Total official aid to aquaculture research and development in 1988-95 was about US$995 million, expressed in current value terms, and represented about 28% (range: 25-40%) of the total committed to the aquaculture and fisheries sectors (US$3.6 thousand million). The average annual input was about US$124 million per year. With the exception of two years (1991 and 1993), annual inputs (funding for new aquaculture projects) during the period were fairly steady with a range of US$120-188 million; the maximum proportion of aquaculture assistance was in 1995, as a result of the continuing drop in funding for capture fisheries since 1992 ( Figure 2.8.1).
About 578 aquaculture projects were initiated during the period, accounting for 26% of the total number of projects in fisheries and aquaculture. An additional 54 projects with aquaculture components were also initiated during the period. The total number of fisheries and aquaculture projects commenced each year declined gradually over the eight-year period from 379 in 1988 to 132 in 1995, and from 114 to 21 in the case of aquaculture projects.
Development banks were consistently the main source of external funding for aquaculture during 1988-1995 ( Figure 2.8.2). They accounted for 69% of the funding and 40% of the projects, while bilateral sources contributed 17% of funding and accounted for 6% of the projects. Multilateral sources contributed 34% of projects and 7% of funding. Projects executed by FAO, which were supported by the FAO Technical Co-operation Programme, Trust Funds and the United Nations Development Programme, amounted to 5% of funding and supported 18% of projects initiated in the period. A further 2% of projects came from other UN agencies (2% of funding). In 1994, the last year for which complete data are available, the banks and bilateral agencies accounted for 91% of funding (74% and 17%, respectively). Data so far available for 1995 show increasing dominance of funding by the development banks (92%) with the meagre balance contributed by bilateral (3%) and multilateral (5%) sources.
The Asian and African regions consistently received the greatest measure of support with regard to the number of projects commenced and the funds allocated ( Figure 2.8.3). Of the total number of projects reported to FIPIS for the period 1988-1995, the Asian region accounted for 65% of commitments and 38% of the projects, while African countries were the recipients of 16% of commitments and about a quarter of the projects.

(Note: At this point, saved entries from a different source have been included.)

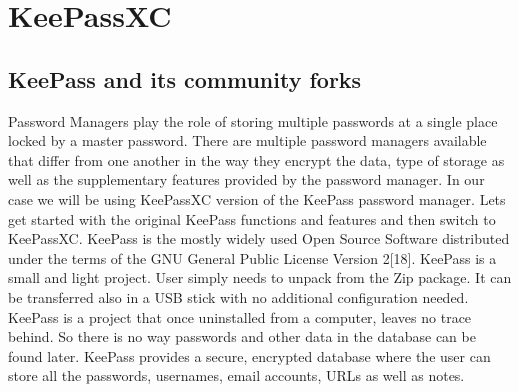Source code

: \documentclass[12pt]{article}
\begin{document}
\section{KeePassXC}

\subsection{KeePass and its community forks}

Password Managers play the role of storing multiple passwords at a single place locked by a master password. There are multiple password managers available that differ from one another in the way they encrypt the data, type of storage as well as the supplementary features provided by the password manager. In our case we will be using KeePassXC version of the KeePass password manager. Lets get  started with the original KeePass functions and features and then switch to KeePassXC.  KeePass is the mostly widely  used Open Source Software distributed under the terms of the GNU General Public License Version 2[18]. KeePass is a small and light project. User simply needs to unpack from the Zip package. It can be transferred also in a USB stick with no additional configuration needed. KeePass is a project that once uninstalled from a computer, leaves no trace behind. So there is no way passwords and other data in the database can be found later. KeePass provides a secure, encrypted database where the user can store all the passwords, usernames, email accounts, URLs as well as notes. 

\bigskip
\end{document}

Of the remaining regions, only Latin America commanded a substantial part of aid, with about 14% of funds and 17% of projects. Interestingly, average annual aid to Oceania (US$1.5 million) was higher than that to the Near East and Mediterranean (US$1.3 million), the Caribbean and Atlantic (US$0.6 million), and Europe (US$0.2 million). Assistance through global and inter-regional projects accounted for 2.3% of aggregate funding for the period, and 10% of projects.

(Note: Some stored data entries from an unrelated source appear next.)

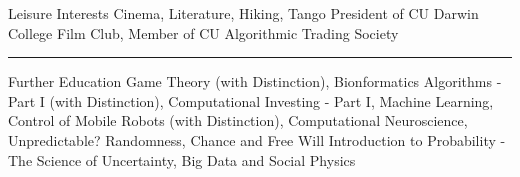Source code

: \documentclass[12pt]{resume}
\begin{document}
\begin{category}{Leisure Interests}
\citemnobullet Cinema, Literature, Hiking, Tango
\citemnobullet President of CU Darwin College Film Club, Member of CU Algorithmic Trading Society %

\noindent\rule{\textwidth}{0.2pt}
\end{category}


\begin{category}{Further Education}
Game Theory (with Distinction),
Bionformatics Algorithms - Part I (with Distinction), Computational Investing - Part I,
Machine Learning, Control of Mobile Robots (with Distinction),
Computational Neuroscience, Unpredictable? Randomness, Chance and Free Will
Introduction to Probability - The Science of Uncertainty,
Big Data and Social Physics
\end{category}
\end{document}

The major beneficiaries of aquaculture aid during 1988-1995 (i.e. countries receiving at least 1% of total aid) are shown in ( Figure 2.8.4). India, China, Bangladesh and Mexico, which have received major loans from development banks during the period, accounted for about 64% (about US$638 million) of external aid to aquaculture.
The two notable trends in external assistance to aquaculture, as seen from FIPIS data, are the continuing dominance of development banks and the decrease in commitments of aid to aquaculture in Asia ( Figure 2.8.5).